### [ASSIGNED TASK]
Each record must be returned exactly, apart from the pictures, which stay out.

--------------------------------------------------

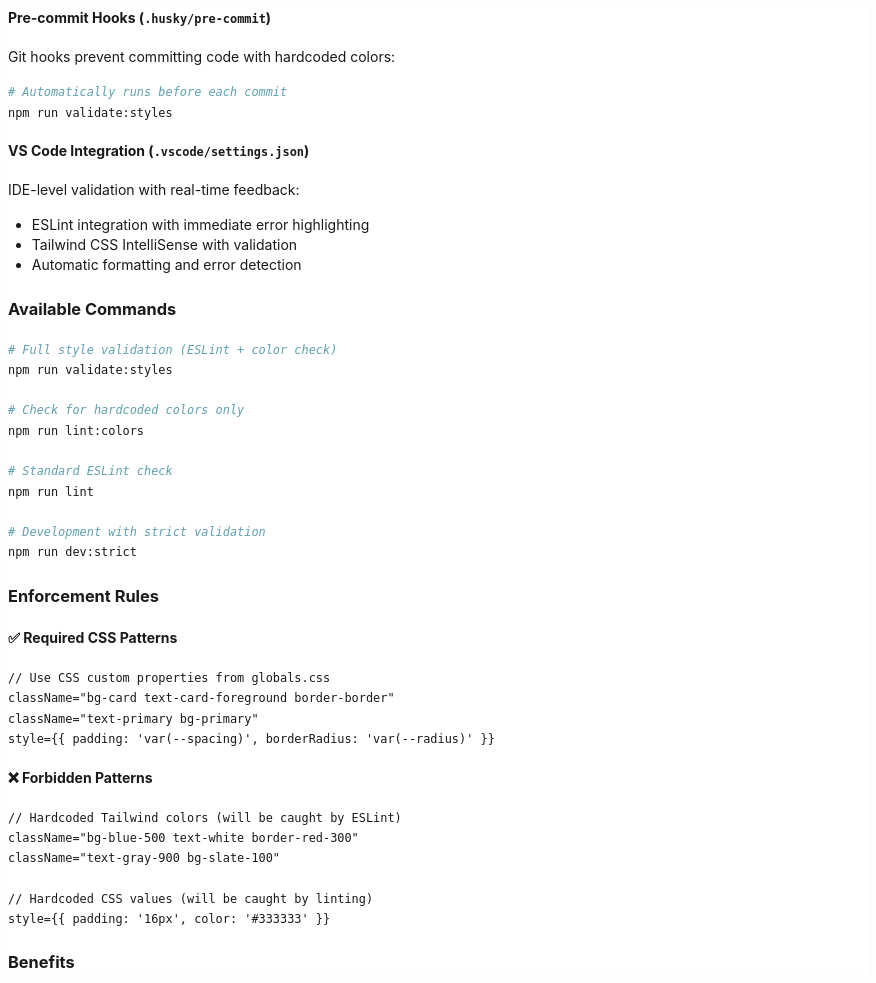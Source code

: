 #### Pre-commit Hooks (`.husky/pre-commit`)

Git hooks prevent committing code with hardcoded colors:

```bash
# Automatically runs before each commit
npm run validate:styles
```

#### VS Code Integration (`.vscode/settings.json`)

IDE-level validation with real-time feedback:

- ESLint integration with immediate error highlighting
- Tailwind CSS IntelliSense with validation
- Automatic formatting and error detection

### Available Commands

```bash
# Full style validation (ESLint + color check)
npm run validate:styles

# Check for hardcoded colors only
npm run lint:colors

# Standard ESLint check
npm run lint

# Development with strict validation
npm run dev:strict
```

### Enforcement Rules

#### ✅ Required CSS Patterns

```tsx
// Use CSS custom properties from globals.css
className="bg-card text-card-foreground border-border"
className="text-primary bg-primary"
style={{ padding: 'var(--spacing)', borderRadius: 'var(--radius)' }}
```

#### ❌ Forbidden Patterns

```tsx
// Hardcoded Tailwind colors (will be caught by ESLint)
className="bg-blue-500 text-white border-red-300"
className="text-gray-900 bg-slate-100"

// Hardcoded CSS values (will be caught by linting)
style={{ padding: '16px', color: '#333333' }}
```

### Benefits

--------------------------------------------------

### [ANSWER SPACE]
Source code

: #### Pre-commit Hooks (`.husky/pre-commit`)

Git hooks prevent committing code with hardcoded colors:

```bash
# Automatically runs before each commit
npm run validate:styles
```

#### VS Code Integration (`.vscode/settings.json`)

IDE-level validation with real-time feedback:

- ESLint integration with immediate error highlighting
- Tailwind CSS IntelliSense with validation
- Automatic formatting and error detection

### Available Commands

```bash
# Full style validation (ESLint + color check)
npm run validate:styles

# Check for hardcoded colors only
npm run lint:colors

# Standard ESLint check
npm run lint

# Development with strict validation
npm run dev:strict
```

### Enforcement Rules

#### ✅ Required CSS Patterns

```tsx
// Use CSS custom properties from globals.css
className="bg-card text-card-foreground border-border"
className="text-primary bg-primary"
style={{ padding: 'var(--spacing)', borderRadius: 'var(--radius)' }}
```

#### ❌ Forbidden Patterns

```tsx
// Hardcoded Tailwind colors (will be caught by ESLint)
className="bg-blue-500 text-white border-red-300"
className="text-gray-900 bg-slate-100"

// Hardcoded CSS values (will be caught by linting)
style={{ padding: '16px', color: '#333333' }}
```

### Benefits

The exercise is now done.